Space
Social spatialization is, following the same Tardean logic, a specific form of repetition, namely that of ‘imitation’. It is through imitation that spatiality becomes possible as existent. Imitation is easily observed in terms of materiality, which, for example through acts of building, planning and even architectural conceptualization, become necessary preconditions for a space to exist in the first place.
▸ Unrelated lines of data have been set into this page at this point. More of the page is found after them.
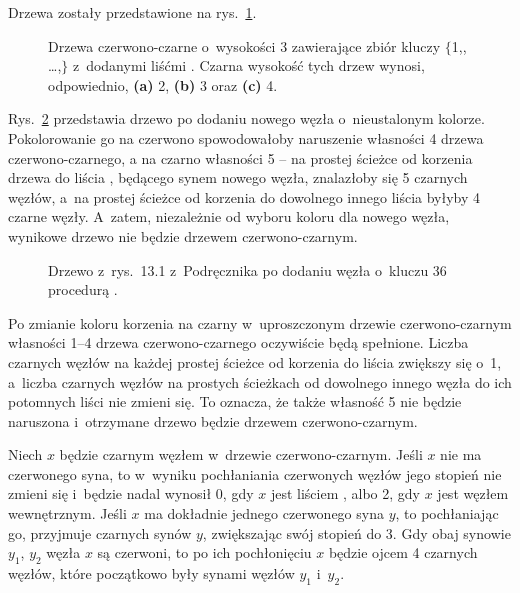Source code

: 
\exercise %
Drzewa zostały przedstawione na rys.\ \ref{fig:13.1-1}.
\begin{figure}[!ht]
	\centering 
	\caption{Drzewa czerwono-czarne o~wysokości 3 zawierające zbiór kluczy $\{$1,,\! \dots,$\}$ z~dodanymi liśćmi .
	Czarna wysokość tych drzew wynosi, odpowiednio, {\sffamily\bfseries(a)} 2, {\sffamily\bfseries(b)} 3 oraz {\sffamily\bfseries(c)} 4.} \label{fig:13.1-1}
\end{figure}

\exercise %
Rys.\ \ref{fig:13.1-2} przedstawia drzewo po dodaniu nowego węzła o~nieustalonym kolorze.
Pokolorowanie go na czerwono spowodowałoby naruszenie własności 4 drzewa czerwono-czarnego, a na czarno własności 5 -- na prostej ścieżce od korzenia drzewa do liścia , będącego synem nowego węzła, znalazłoby się 5 czarnych węzłów, a~na prostej ścieżce od korzenia do dowolnego innego liścia  byłyby 4 czarne węzły.
A~zatem, niezależnie od wyboru koloru dla nowego węzła, wynikowe drzewo nie będzie drzewem czerwono-czarnym.
\begin{figure}[!ht]
	\centering 
	\caption{Drzewo z~rys.\ 13.1 z~Podręcznika po dodaniu węzła o~kluczu 36 procedurą .} \label{fig:13.1-2}
\end{figure}

\exercise %
Po zmianie koloru korzenia na czarny w~uproszczonym drzewie czerwono-czarnym własności 1--4 drzewa czerwono-czarnego oczywiście będą spełnione.
Liczba czarnych węzłów na każdej prostej ścieżce od korzenia do liścia zwiększy się o~1, a~liczba czarnych węzłów na prostych ścieżkach od dowolnego innego węzła do ich potomnych liści nie zmieni się.
To oznacza, że także własność 5 nie będzie naruszona i~otrzymane drzewo będzie drzewem czerwono-czarnym.

\exercise %
Niech $x$ będzie czarnym węzłem w~drzewie czerwono-czarnym.
Jeśli $x$ nie ma czerwonego syna, to w~wyniku pochłaniania czerwonych węzłów jego stopień nie zmieni się i~będzie nadal wynosił 0, gdy $x$ jest liściem , albo 2, gdy $x$ jest węzłem wewnętrznym.
Jeśli $x$ ma dokładnie jednego czerwonego syna $y$, to pochłaniając go, przyjmuje czarnych synów $y$, zwiększając swój stopień do 3.
Gdy obaj synowie $y_1$, $y_2$ węzła $x$ są czerwoni, to po ich pochłonięciu $x$ będzie ojcem 4 czarnych węzłów, które początkowo były synami węzłów $y_1$ i~$y_2$.

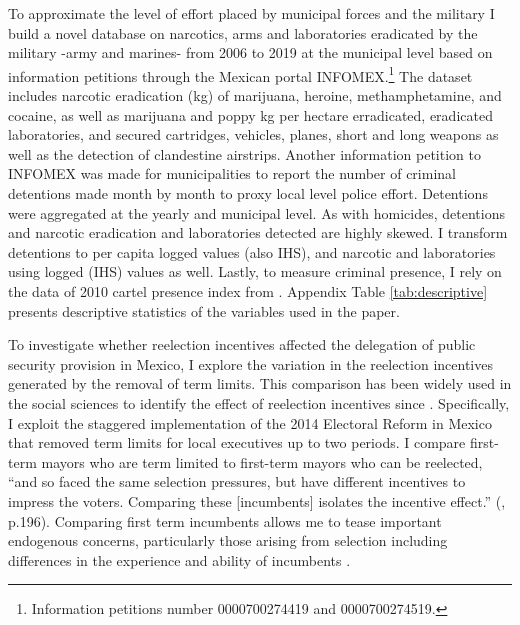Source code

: \documentclass[12pt]{amsart}
\makeatletter
\def\section{\@startsection{section}{1}
	\z@{1.0\linespacing\@plus\linespacing}{.5\linespacing}{\Large}}
\numberwithin{equation}{section}
\theoremstyle{definition}
\theoremstyle{definition}
\theoremstyle{definition}
\makeatother
\begin{document}
To approximate the level of effort placed by municipal forces and the military I build a novel database on narcotics, arms and laboratories eradicated by the military -army and marines- from 2006 to 2019 at the municipal level  based on information petitions through the Mexican portal INFOMEX.\footnote{Information petitions number 0000700274419 and 0000700274519.} The dataset includes narcotic eradication (kg) of marijuana, heroine, methamphetamine, and cocaine, as well as marijuana and poppy kg per hectare erradicated, eradicated laboratories, and secured cartridges, vehicles, planes, short and long weapons as well as the detection of clandestine airstrips. %
Another information petition to INFOMEX was made for municipalities to report the number of criminal detentions made month by month to proxy local level police effort. Detentions were aggregated at the yearly and municipal level. As with homicides, detentions and narcotic eradication and laboratories detected are highly skewed. I transform detentions to per capita logged values (also IHS), and narcotic and laboratories using logged (IHS) values as well. Lastly, to measure criminal presence, I rely on the data of 2010 cartel presence index from \citet{camilo_etal_2018}. 
 Appendix Table \ref{tab:descriptive} presents descriptive statistics of the variables used in the paper.

\section{Research Design \label{sec:design}}  

To investigate whether reelection incentives affected the delegation of public security provision in Mexico, I explore the variation in the reelection incentives generated by the removal of term limits. This comparison has been widely used in the social sciences to identify the effect of reelection incentives since \citet{Besley_case_1995}. Specifically, I exploit the staggered implementation of the 2014 Electoral Reform in Mexico that removed term limits for local executives up to two periods. I compare first-term mayors who are term limited to first-term mayors who can be reelected, ``and so faced the same selection pressures, but have different incentives to impress the voters. Comparing these [incumbents] isolates the incentive effect.'' (\citet{ashworth_2012}, p.196). Comparing first term incumbents allows me to tease important endogenous concerns, particularly those arising from selection including differences in the experience and ability of incumbents \citep{ferraz_finan_2011}. 
   
\end{document}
In the social sciences, the word reification has a bad resonance and is usually invoked to denounce some sort of conceptualization of process as ‘wrong’. However, it is at the core of what culture is: repetitions of practices which constitute a ‘becoming-real’, one might even say ‘realization’, of meaning. Realization, being at once ‘becoming real’ and ‘becoming aware’, is such a wonderful term exactly because it shows us the ‘in between’ (becoming) as a relational event. When reification is simply taken as another word for realization, then perhaps we can begin to let go of the negative connotations that this term has been burdened with.
http://www.wix.com/hci_msrp/empty_space
…. Joost
2 Comments
Outside of its Marxist and Lukacsian definition and their derivation, reification [Verdinglichung] is often understood as the process of becoming sacred or holy, and therefore set apart from common society. Would, then, embracing reification not mean accepting a state of affairs where ‘becoming’ creates increasingly strict and reinforced boundaries between holy and profane, public and private, social and individual?
What this post most likely refers to under reification is the virtual as the space between the abstract and the concrete. The illustration brings out a sense of this in-between space that unless thematized falls back into either of the more stable conditions of either abstract possibility or concrete reality.
In this respect, die Verdinglichung as a process of becoming reified, could be reinterpreted as a process that carries traces of the virtual in what becomes available thereafter. Basically, “becoming-real” and “becoming-aware” point into two opposite directions of concreteness and abstractness respectively that the virtual connects.